TASK ::
Copy, exactly and without additions, every line in the records below from the one holding "Exception属于普通编译器报错，其还分为运行时异常和编译时异常" through the one holding "Ext ClassLoader是AppC", both ends included.

******

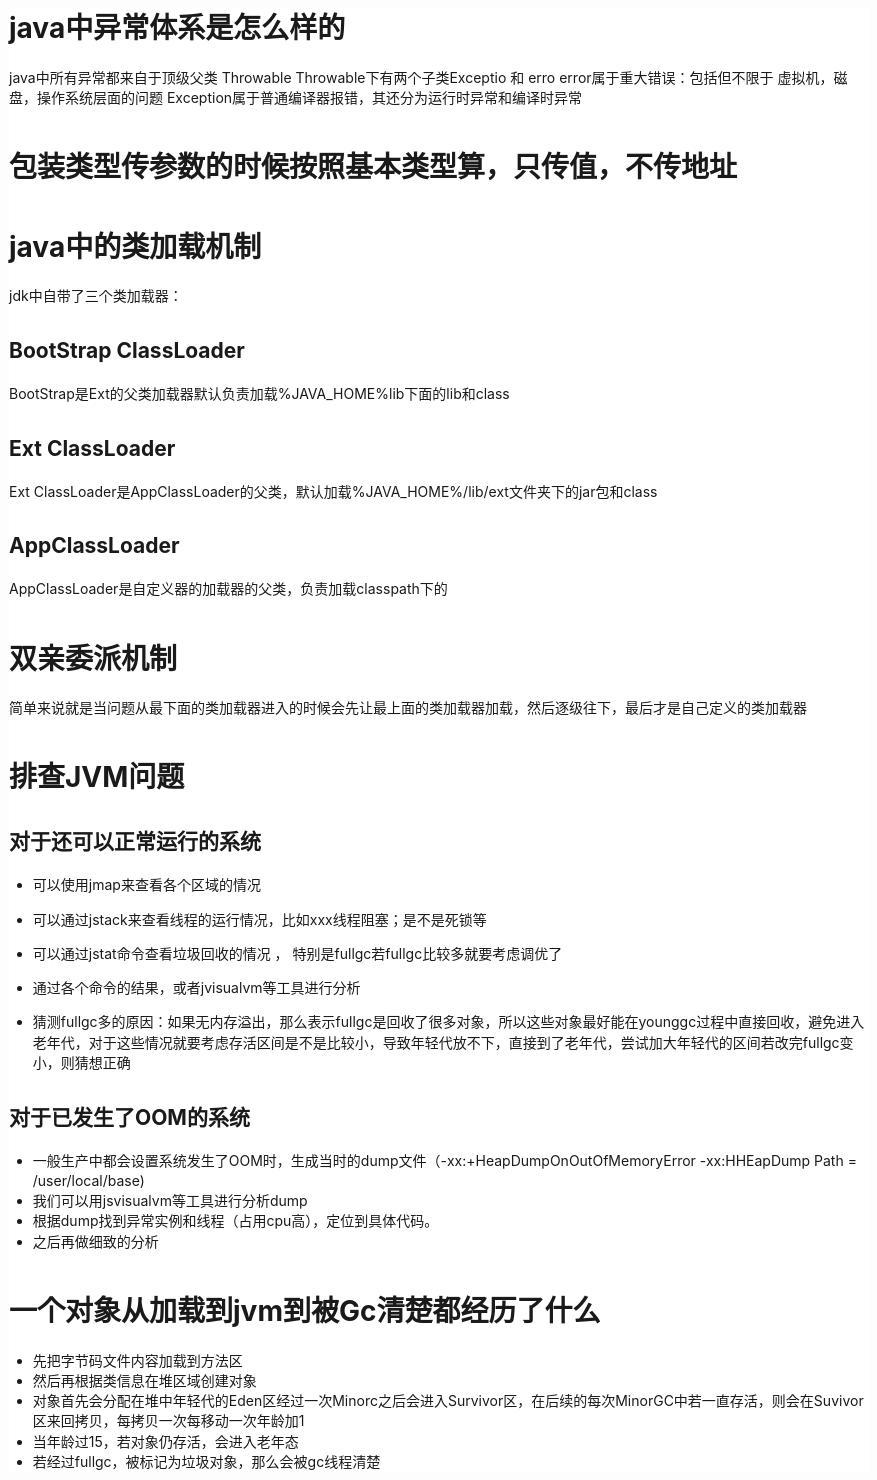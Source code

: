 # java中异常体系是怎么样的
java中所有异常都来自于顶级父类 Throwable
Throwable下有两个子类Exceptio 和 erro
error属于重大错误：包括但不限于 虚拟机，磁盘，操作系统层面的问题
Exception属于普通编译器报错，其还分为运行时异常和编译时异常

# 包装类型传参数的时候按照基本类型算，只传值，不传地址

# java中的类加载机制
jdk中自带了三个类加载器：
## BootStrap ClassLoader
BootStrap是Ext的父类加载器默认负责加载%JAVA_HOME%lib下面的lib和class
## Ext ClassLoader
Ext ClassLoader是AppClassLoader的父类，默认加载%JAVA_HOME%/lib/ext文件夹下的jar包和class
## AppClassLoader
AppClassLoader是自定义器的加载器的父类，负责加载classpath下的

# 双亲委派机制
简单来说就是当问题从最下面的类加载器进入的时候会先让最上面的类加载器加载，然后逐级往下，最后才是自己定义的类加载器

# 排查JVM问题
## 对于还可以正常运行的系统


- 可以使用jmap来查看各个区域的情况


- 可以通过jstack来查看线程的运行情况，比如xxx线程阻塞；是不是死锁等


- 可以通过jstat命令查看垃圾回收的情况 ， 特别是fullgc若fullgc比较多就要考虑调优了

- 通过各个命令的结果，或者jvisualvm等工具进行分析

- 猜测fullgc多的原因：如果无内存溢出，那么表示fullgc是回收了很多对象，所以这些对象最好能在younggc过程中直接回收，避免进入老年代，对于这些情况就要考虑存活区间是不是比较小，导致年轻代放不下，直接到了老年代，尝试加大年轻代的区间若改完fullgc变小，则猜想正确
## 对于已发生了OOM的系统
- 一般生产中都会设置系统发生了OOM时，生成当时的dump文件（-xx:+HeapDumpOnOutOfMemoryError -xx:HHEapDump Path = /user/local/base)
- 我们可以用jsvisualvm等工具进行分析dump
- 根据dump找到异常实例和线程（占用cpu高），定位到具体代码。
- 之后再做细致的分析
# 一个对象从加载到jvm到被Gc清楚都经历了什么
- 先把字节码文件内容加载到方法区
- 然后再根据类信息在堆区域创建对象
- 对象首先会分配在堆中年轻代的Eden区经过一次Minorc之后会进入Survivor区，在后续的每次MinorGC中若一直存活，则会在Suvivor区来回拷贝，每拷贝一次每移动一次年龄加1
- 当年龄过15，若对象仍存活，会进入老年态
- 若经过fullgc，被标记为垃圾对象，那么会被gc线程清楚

******

EXPECTED ANSWER ::
Exception属于普通编译器报错，其还分为运行时异常和编译时异常

# 包装类型传参数的时候按照基本类型算，只传值，不传地址

# java中的类加载机制
jdk中自带了三个类加载器：
## BootStrap ClassLoader
BootStrap是Ext的父类加载器默认负责加载%JAVA_HOME%lib下面的lib和class
## Ext ClassLoader
Ext ClassLoader是AppClassLoader的父类，默认加载%JAVA_HOME%/lib/ext文件夹下的jar包和class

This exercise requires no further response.